◆ Available data:
------------------------------------

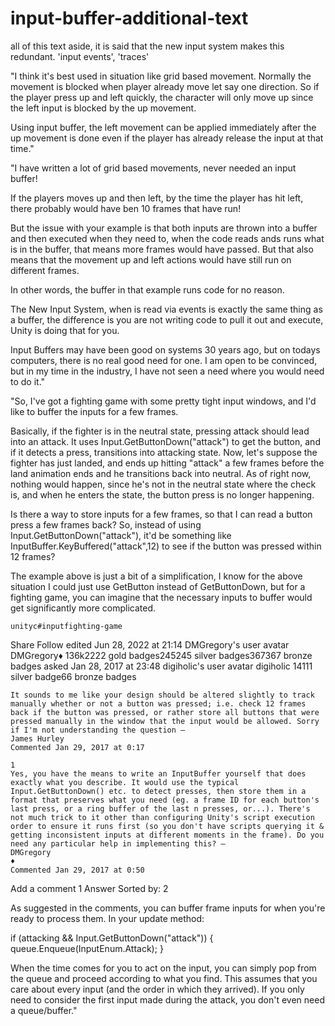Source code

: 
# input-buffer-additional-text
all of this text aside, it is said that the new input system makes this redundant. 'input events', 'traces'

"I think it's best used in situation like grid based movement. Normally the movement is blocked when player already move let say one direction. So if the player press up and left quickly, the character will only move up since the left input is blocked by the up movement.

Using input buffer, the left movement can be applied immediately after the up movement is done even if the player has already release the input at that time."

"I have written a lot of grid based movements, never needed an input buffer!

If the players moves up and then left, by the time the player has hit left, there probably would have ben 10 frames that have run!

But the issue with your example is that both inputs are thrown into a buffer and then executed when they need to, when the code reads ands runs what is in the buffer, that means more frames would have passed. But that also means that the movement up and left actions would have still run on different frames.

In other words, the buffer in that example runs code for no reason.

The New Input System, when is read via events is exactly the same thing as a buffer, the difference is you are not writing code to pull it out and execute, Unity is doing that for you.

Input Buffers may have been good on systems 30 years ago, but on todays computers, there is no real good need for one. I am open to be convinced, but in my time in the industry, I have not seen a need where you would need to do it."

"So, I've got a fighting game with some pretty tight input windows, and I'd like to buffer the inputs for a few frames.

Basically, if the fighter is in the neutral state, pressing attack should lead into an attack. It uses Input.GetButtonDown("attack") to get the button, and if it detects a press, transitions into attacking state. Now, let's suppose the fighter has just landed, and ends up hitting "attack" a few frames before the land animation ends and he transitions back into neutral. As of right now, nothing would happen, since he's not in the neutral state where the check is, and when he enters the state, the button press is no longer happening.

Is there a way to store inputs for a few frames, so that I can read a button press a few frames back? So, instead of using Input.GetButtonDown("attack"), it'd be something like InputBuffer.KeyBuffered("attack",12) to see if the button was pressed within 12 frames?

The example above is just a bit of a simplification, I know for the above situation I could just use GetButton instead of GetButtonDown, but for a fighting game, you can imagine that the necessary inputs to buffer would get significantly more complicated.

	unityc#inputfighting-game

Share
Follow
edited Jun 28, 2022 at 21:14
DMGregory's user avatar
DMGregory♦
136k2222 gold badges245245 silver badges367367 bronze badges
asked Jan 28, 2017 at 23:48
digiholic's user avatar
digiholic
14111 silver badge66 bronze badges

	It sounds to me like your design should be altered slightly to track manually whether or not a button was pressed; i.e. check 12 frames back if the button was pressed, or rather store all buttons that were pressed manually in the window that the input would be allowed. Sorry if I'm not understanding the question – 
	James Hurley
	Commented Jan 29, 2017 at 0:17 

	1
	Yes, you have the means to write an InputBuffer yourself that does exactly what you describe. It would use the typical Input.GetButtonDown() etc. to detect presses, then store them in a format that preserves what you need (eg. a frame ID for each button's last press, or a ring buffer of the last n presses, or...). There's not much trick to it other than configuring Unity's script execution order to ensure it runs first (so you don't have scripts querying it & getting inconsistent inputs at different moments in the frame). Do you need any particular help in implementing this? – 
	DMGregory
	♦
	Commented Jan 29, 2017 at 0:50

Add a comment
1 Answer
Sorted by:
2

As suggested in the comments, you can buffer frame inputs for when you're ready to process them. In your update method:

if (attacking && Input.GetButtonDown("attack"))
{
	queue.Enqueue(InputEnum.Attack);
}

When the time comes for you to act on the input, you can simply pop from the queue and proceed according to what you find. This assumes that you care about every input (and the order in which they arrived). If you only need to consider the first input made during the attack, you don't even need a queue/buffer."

------------------------------------

◆ Try it: Using the listing, say how many lines include the word "bronze", and add nothing else.

◆ Answer box: 2